My name is Corey D. Truax, and I’m the voice behind the Quintessential Editor. I’m also the owner of Quintessential Editing LLC. Here is my life, condensed for consumption.
I graduated from a tiny high school in a little town called Woodsfield in 2003. I wanted adventure, so a few months after graduation I headed off to the Navy. It was the best decision I could have made.
My jobs in the Navy included being a journalist, photographer, videographer, combat cameraman, editor, and public affairs representative. I was trained to do most of this at the Defense Information School (DINFOS).
Directly after graduating from DINFOS, I found myself sailing on the forward deployed amphibious assault ship, the USS Essex (LHD-2). She was home ported in Sasebo, Japan.
During my time on the Essex, I painted orphanages in China, drank beer in Australia, drank more beer in the Philippines, smacked a camel in Dubai, rode an elephant in Thailand, and arm wrestled Marines in Okinawa. While not gallivanting, I wrote stories and took photographs.
After three years of service on the Essex, I transferred to the Naval Postgraduate School (NPS) in Monterey, California. I worked as a journalist, photographer, and editor at NPS. The stories I enjoyed writing most involved advanced technologies being developed by the graduate students and professors.
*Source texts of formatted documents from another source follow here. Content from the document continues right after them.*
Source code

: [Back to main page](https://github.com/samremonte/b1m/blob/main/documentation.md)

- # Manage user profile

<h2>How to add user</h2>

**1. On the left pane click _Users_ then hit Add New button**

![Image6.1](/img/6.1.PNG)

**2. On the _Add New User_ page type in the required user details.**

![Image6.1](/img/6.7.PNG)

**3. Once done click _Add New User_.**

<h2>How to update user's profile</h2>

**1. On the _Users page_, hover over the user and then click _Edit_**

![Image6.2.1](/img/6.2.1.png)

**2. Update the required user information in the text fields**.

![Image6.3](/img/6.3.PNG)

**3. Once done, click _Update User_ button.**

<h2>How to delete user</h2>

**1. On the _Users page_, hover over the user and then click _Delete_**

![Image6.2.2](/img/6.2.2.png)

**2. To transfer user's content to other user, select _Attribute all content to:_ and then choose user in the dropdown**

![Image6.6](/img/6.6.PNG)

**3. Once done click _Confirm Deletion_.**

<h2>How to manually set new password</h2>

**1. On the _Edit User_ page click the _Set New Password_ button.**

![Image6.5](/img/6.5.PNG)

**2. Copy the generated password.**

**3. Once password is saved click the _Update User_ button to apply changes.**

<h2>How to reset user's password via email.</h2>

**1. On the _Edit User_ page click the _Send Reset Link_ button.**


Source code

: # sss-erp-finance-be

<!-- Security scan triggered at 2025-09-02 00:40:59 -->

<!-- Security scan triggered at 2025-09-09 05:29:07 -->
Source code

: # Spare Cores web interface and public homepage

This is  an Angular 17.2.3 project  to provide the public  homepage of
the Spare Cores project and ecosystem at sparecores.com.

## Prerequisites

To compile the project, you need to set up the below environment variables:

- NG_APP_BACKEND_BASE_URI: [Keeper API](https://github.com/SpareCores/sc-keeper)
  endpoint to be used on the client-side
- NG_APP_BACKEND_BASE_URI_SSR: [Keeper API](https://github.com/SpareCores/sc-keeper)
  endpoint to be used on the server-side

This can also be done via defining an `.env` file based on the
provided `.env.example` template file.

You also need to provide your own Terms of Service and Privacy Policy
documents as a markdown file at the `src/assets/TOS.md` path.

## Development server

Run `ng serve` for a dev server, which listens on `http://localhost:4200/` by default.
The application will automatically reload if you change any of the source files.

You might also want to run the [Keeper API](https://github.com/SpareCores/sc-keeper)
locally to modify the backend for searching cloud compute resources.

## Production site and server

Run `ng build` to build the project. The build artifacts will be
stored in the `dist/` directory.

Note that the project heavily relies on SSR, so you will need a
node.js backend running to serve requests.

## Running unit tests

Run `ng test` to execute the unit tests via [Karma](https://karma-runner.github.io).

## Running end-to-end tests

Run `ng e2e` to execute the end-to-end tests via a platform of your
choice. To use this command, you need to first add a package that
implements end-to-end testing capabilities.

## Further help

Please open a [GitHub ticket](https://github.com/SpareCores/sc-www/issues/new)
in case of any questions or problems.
A great example would be placing high powered lasers (p. 8) on ships to shoot down incoming missiles. Science!
My final job in the Navy was as a combat cameraman working at Combat Camera Group Pacific in San Diego, California. I covered naval exercises, natural disasters, man-made disasters, like the Deepwater Horizon oil spill, and deployed to Iraq to document combat operations.
It was at Combat Camera where I met M.L.S. Weech, who was stationed there as well. He was, of course, writing yet another book; The Journals of Bob Drifter. Terrence Siren was also at Combat Camera and he was writing his book, The 7th Horn. We started up the Brown Pipe Gang (a writer’s group) and have collaborated ever since. Their influence got me back into the writing game. Thanks guys.
Combat Camera was my last job in the Navy. Immediately after exiting the Navy, I headed to Eastern Kentucky University. It took me two and half years grinding out 21-credit hour semesters to earn a Bachelor of Science in Homeland Security with a Certificate in Intelligence Studies. I was bound for federal employment.
However, the most beautiful monkey wrench came along while in college, my amazing wife Heather. As fate would have it, she decided to join the Navy to become a Nuclear Engineer. I decided to find a portable job instead of a federal one—a police officer.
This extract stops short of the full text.